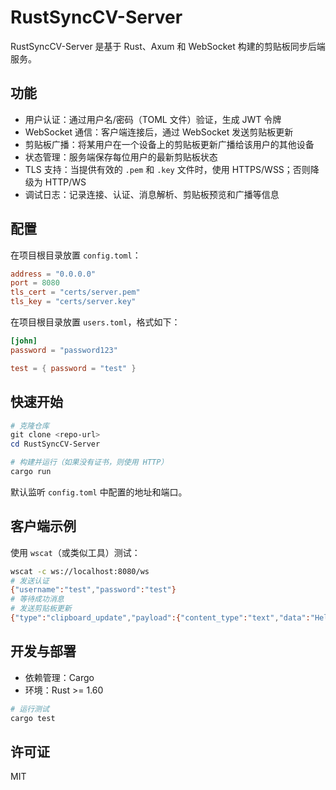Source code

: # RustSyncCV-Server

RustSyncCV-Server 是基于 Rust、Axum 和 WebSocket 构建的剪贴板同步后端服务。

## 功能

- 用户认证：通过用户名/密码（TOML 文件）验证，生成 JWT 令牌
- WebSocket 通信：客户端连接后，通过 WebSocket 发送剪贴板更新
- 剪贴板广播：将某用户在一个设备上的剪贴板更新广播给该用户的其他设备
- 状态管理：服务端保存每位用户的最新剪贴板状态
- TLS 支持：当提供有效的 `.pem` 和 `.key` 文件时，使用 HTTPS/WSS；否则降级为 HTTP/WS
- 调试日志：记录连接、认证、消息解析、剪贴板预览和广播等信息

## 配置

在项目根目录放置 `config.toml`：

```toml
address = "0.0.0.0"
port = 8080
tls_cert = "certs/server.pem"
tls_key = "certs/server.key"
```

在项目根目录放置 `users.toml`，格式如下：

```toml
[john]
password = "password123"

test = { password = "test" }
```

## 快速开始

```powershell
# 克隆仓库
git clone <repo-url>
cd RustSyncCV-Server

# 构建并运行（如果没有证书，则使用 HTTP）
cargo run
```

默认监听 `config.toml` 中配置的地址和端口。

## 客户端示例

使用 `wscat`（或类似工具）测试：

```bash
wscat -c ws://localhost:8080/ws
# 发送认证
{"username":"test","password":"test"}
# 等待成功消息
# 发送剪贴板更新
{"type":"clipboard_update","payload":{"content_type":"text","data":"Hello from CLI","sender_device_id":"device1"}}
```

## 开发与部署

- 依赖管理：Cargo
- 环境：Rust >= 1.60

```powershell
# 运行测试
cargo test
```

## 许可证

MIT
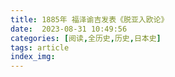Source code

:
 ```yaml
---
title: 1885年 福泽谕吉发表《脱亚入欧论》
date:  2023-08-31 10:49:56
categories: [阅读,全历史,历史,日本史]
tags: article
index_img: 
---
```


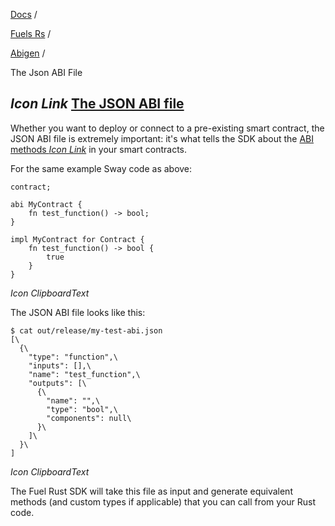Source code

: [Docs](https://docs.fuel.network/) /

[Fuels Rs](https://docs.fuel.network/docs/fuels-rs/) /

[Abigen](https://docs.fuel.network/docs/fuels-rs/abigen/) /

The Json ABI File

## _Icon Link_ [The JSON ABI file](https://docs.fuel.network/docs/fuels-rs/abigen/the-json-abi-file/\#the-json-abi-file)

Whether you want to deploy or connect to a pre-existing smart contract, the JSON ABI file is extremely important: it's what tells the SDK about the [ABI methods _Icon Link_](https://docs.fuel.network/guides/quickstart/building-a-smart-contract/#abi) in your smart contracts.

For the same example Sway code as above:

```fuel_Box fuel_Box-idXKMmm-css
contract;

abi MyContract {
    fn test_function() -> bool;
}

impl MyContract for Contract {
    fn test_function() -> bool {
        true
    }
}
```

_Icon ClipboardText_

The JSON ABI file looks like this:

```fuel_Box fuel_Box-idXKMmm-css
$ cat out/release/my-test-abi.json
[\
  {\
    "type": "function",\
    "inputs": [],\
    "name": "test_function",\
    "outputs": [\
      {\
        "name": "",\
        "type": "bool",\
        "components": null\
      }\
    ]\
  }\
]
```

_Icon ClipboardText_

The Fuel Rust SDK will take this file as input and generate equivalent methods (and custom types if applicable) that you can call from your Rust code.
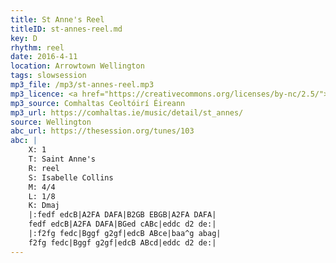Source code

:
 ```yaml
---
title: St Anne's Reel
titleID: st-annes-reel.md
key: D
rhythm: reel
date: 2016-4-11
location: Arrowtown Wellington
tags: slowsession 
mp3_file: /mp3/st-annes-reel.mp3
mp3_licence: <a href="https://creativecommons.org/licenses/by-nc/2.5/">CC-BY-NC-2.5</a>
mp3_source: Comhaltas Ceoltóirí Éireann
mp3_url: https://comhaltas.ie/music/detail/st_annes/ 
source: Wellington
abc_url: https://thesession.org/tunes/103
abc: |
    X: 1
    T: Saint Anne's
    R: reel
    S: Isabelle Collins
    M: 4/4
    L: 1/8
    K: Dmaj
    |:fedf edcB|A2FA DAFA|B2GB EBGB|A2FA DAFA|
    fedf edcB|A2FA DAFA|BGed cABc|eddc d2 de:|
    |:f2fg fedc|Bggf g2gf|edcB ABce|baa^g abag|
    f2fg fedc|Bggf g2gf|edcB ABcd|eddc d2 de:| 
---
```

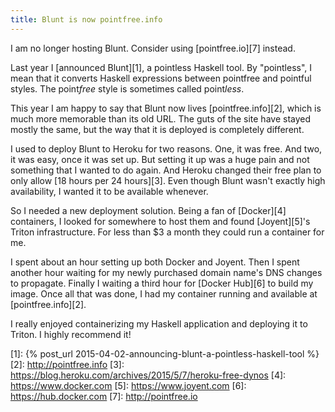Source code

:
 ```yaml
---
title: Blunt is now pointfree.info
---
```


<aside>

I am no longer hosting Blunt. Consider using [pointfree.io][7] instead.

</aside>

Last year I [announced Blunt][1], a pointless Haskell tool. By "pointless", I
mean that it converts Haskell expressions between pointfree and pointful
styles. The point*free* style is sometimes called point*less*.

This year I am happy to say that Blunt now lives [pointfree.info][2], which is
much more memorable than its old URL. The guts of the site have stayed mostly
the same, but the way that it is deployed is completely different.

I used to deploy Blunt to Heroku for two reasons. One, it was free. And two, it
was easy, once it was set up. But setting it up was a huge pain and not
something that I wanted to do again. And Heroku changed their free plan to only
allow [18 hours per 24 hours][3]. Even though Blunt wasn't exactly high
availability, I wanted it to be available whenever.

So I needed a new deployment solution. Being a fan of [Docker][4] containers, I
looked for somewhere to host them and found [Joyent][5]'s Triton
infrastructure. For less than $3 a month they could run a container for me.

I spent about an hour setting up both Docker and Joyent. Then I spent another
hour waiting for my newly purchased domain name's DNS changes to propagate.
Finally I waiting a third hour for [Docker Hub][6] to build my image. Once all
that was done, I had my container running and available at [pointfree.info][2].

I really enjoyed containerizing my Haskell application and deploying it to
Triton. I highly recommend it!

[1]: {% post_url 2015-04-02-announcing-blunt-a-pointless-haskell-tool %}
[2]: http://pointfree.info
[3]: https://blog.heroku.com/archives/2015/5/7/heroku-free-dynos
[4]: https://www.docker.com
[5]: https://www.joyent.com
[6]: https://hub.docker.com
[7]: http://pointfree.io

Assigned task ▸
Scan the data above for the word "certs", then copy every line that holds it.

Response for this exercise ▸
tls_cert = "certs/server.pem"
tls_key = "certs/server.key"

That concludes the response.